By Noriko Nakada
The past Tuesday, I woke up at 2:30 am when my COVID test results came in. I was negative, but I couldn’t fall back asleep. I was thinking about the email from a parent questioning the social justice lens of my instruction. I was thinking about how my first-grader was worried about catching COVID because he’d touched his own poop. I was thinking about the phone call with my college roommate who told me about her colon cancer diagnosis. I stared into the dark, trying to bring back sleep, but I couldn’t stop my mind from spinning around it all. I pulled myself out of bed, got a work out in, and attempted to breathe. Then, I sat at the page and wrote a few lines about teaching, living through a pandemic, and processing grief.
Wednesday morning, I woke up before my alarm. The day sat heavily in my belly, but a full night’s sleep had me like a knife: sharp and ready. I was going to need to be like that blade in order to teach in a pandemic, to coach soccer in a pandemic, to parent in a pandemic, to write in a pandemic. My first grader was home for the week after a someone from his class tested positive. It was our family’s first close contact. A dear friend from college was having surgery, and I was waiting on news. Family memorials for an aunt and cousin who had passed during this year of isolation loomed along the horizon. I made my way from bed and into some yoga, because even inside the chaos, I can choose to breathe. In that breath, I forced myself to see the good: the gubernatorial recall had failed, a school voucher funding scheme had been tabled; the Oregon football team was ranked number four in the nation. Soon, I would be hosting all of my vaccinated siblings.
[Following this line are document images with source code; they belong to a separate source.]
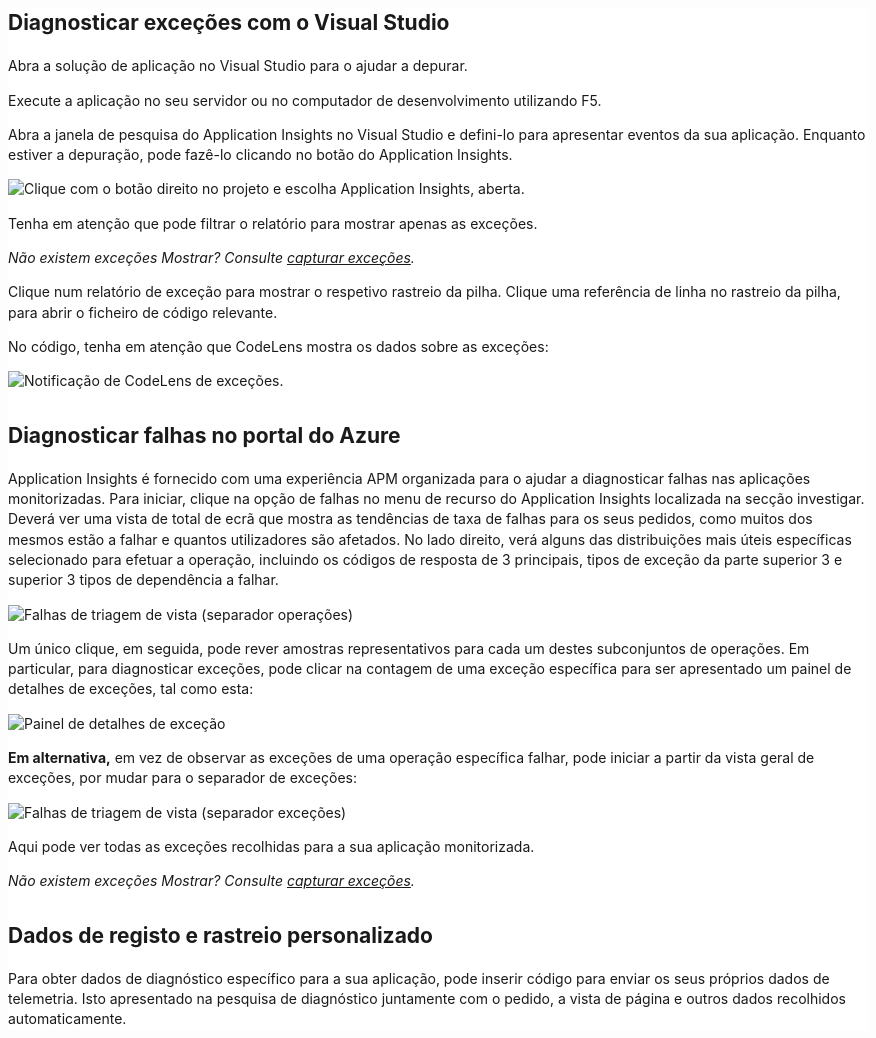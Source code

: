## <a name="diagnosing-exceptions-using-visual-studio"></a>Diagnosticar exceções com o Visual Studio
Abra a solução de aplicação no Visual Studio para o ajudar a depurar.

Execute a aplicação no seu servidor ou no computador de desenvolvimento utilizando F5.

Abra a janela de pesquisa do Application Insights no Visual Studio e defini-lo para apresentar eventos da sua aplicação. Enquanto estiver a depuração, pode fazê-lo clicando no botão do Application Insights.

![Clique com o botão direito no projeto e escolha Application Insights, aberta.](./media/app-insights-asp-net-exceptions/34.png)

Tenha em atenção que pode filtrar o relatório para mostrar apenas as exceções.

*Não existem exceções Mostrar? Consulte [capturar exceções](#exceptions).*

Clique num relatório de exceção para mostrar o respetivo rastreio da pilha.
Clique uma referência de linha no rastreio da pilha, para abrir o ficheiro de código relevante.  

No código, tenha em atenção que CodeLens mostra os dados sobre as exceções:

![Notificação de CodeLens de exceções.](./media/app-insights-asp-net-exceptions/35.png)

## <a name="diagnosing-failures-using-the-azure-portal"></a>Diagnosticar falhas no portal do Azure
Application Insights é fornecido com uma experiência APM organizada para o ajudar a diagnosticar falhas nas aplicações monitorizadas. Para iniciar, clique na opção de falhas no menu de recurso do Application Insights localizada na secção investigar. Deverá ver uma vista de total de ecrã que mostra as tendências de taxa de falhas para os seus pedidos, como muitos dos mesmos estão a falhar e quantos utilizadores são afetados. No lado direito, verá alguns das distribuições mais úteis específicas selecionado para efetuar a operação, incluindo os códigos de resposta de 3 principais, tipos de exceção da parte superior 3 e superior 3 tipos de dependência a falhar. 

![Falhas de triagem de vista (separador operações)](./media/app-insights-asp-net-exceptions/FailuresTriageView.png)

Um único clique, em seguida, pode rever amostras representativos para cada um destes subconjuntos de operações. Em particular, para diagnosticar exceções, pode clicar na contagem de uma exceção específica para ser apresentado um painel de detalhes de exceções, tal como esta:

![Painel de detalhes de exceção](./media/app-insights-asp-net-exceptions/ExceptionDetailsBlade.png)

**Em alternativa,** em vez de observar as exceções de uma operação específica falhar, pode iniciar a partir da vista geral de exceções, por mudar para o separador de exceções:

![Falhas de triagem de vista (separador exceções)](./media/app-insights-asp-net-exceptions/FailuresTriageView_Exceptions.png)

Aqui pode ver todas as exceções recolhidas para a sua aplicação monitorizada.

*Não existem exceções Mostrar? Consulte [capturar exceções](#exceptions).*


## <a name="custom-tracing-and-log-data"></a>Dados de registo e rastreio personalizado
Para obter dados de diagnóstico específico para a sua aplicação, pode inserir código para enviar os seus próprios dados de telemetria. Isto apresentado na pesquisa de diagnóstico juntamente com o pedido, a vista de página e outros dados recolhidos automaticamente.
A week later, I woke up to the full moon shining through the bedroom window. The first grader was still home even though we all tested negative. I was bleeding again after a few months when I believed I had reached menopause. But this pandemic is like waiting for menopause. You think the end has arrived, but then the cramps, bleeding, and discomfort come back. Somehow the pain is worse than you remember, and you wonder how you’ve survived all this time. You wonder how long it will last. You wonder if you will be able to make it. But making it to menopause means surviving, and to making it through a global pandemic, despite close contacts and shifting CDC guidelines, means you keep get up in the morning and keep breathing.
I wake up. I keep going every day, and look for the good: Women Who Submit continues to submit work. We’ve released books, opened art exhibits, and come together on IG live, Zoom, and in-person to celebrate. We continue to support and lift one another up, because that’s how the WWS community makes its way through this pandemic. We seek out brave ways to be in close contact, even when it’s from a distance, and we stay breathing.
Noriko Nakada is a multi-racial Asian American who creates fiction, nonfiction, poetry, and art to capture the stories she has been told not to talk about. She is the author of the Through Eyes Like Mine memoir series. Excerpts, essays, and poetry have been published in Hippocampus, Catapult, Linden Ave, and elsewhere.